In order to democratize the country, the junta scheduled a legislative election for 28 March 1982 and a presidential election for 29 April 1982.[2][23] The legislative election resulted in the Christian Democratic Party (PDC) gaining the most seats at 24.[2] The Nationalist Republican Alliance (ARENA) gained 19, the National Conciliation Party (PCN) gained 14, and other minor parties gained the final 3 seats.[2] During the presidential election, only members of the Constitutional Assembly were allowed to vote.[57] The PDC, PCN, and minor Democratic Action (AD) joined in a coalition and elected Álvaro Magaña as president, defeating ARENA candidate, Hugo César Barrera, by a margin of 36 to 17 with 7 abstentions.[57] D'Aubuisson accused Gutiérrez of fixing the election in Magaña's favor.[14] Magaña was inaugurated as president of El Salvador on 2 May 1982, the first civilian president since Arturo Araujo in 1931.[58][59]

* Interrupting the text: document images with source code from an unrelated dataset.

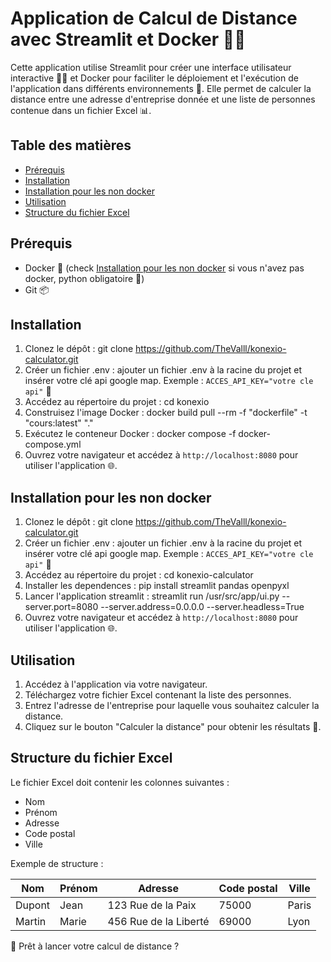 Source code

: # Application de Calcul de Distance avec Streamlit et Docker 🚀🌐

Cette application utilise Streamlit pour créer une interface utilisateur interactive 👨‍💻 et Docker pour faciliter le déploiement et l'exécution de l'application dans différents environnements 🐳. Elle permet de calculer la distance entre une adresse d'entreprise donnée et une liste de personnes contenue dans un fichier Excel 📊.

## Table des matières

- [Prérequis](#prérequis)
- [Installation](#installation)
- [Installation pour les non docker](#installation-pour-les-non-docker)
- [Utilisation](#utilisation)
- [Structure du fichier Excel](#structure-du-fichier-excel)

## Prérequis

- Docker 🐳 (check [Installation pour les non docker](#installation-pour-les-non-docker) si vous n'avez pas docker, python obligatoire 🐍)
- Git 📦

## Installation

1. Clonez le dépôt :
   git clone https://github.com/TheValll/konexio-calculator.git
2. Créer un fichier .env :
   ajouter un fichier .env à la racine du projet et insérer votre clé api google map. Exemple : `ACCES_API_KEY="votre cle api"` 🔑
3. Accédez au répertoire du projet :
   cd konexio
4. Construisez l'image Docker :
   docker build pull --rm -f "dockerfile" -t "cours:latest" "."
5. Exécutez le conteneur Docker :
   docker compose -f docker-compose.yml
6. Ouvrez votre navigateur et accédez à `http://localhost:8080` pour utiliser l'application 🌐.

## Installation pour les non docker

1. Clonez le dépôt :
   git clone https://github.com/TheValll/konexio-calculator.git
2. Créer un fichier .env :
   ajouter un fichier .env à la racine du projet et insérer votre clé api google map. Exemple : `ACCES_API_KEY="votre cle api"` 🔑
3. Accédez au répertoire du projet :
   cd konexio-calculator
4. Installer les dependences :
   pip install streamlit pandas openpyxl
5. Lancer l'application streamlit :
   streamlit run /usr/src/app/ui.py --server.port=8080 --server.address=0.0.0.0 --server.headless=True
6. Ouvrez votre navigateur et accédez à `http://localhost:8080` pour utiliser l'application 🌐.

## Utilisation

1. Accédez à l'application via votre navigateur.
2. Téléchargez votre fichier Excel contenant la liste des personnes.
3. Entrez l'adresse de l'entreprise pour laquelle vous souhaitez calculer la distance.
4. Cliquez sur le bouton "Calculer la distance" pour obtenir les résultats 📏.

## Structure du fichier Excel

Le fichier Excel doit contenir les colonnes suivantes :

- Nom
- Prénom
- Adresse
- Code postal
- Ville

Exemple de structure :

| Nom    | Prénom | Adresse               | Code postal | Ville |
| ------ | ------ | --------------------- | ----------- | ----- |
| Dupont | Jean   | 123 Rue de la Paix    | 75000       | Paris |
| Martin | Marie  | 456 Rue de la Liberté | 69000       | Lyon  |

🚀 Prêt à lancer votre calcul de distance ?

The assumption of Magaña ended the rule of the Revolutionary Government Junta of El Salvador.[14] Duarte continued to serve in politics and became president in 1984 while Gutiérrez retired from military life.[23]

Human rights violations

[edit]

From 1979 to 1982, the juntas committed various human rights violations and war crimes. Several deaths squads and paramilitaries were formed by junta soldiers and officers that attacked leftist militants and civilians.[60][61] Because the death squads were made up of army soldiers and the United States was funding the army, the United States was indirectly funding the death squads as well.[60][61]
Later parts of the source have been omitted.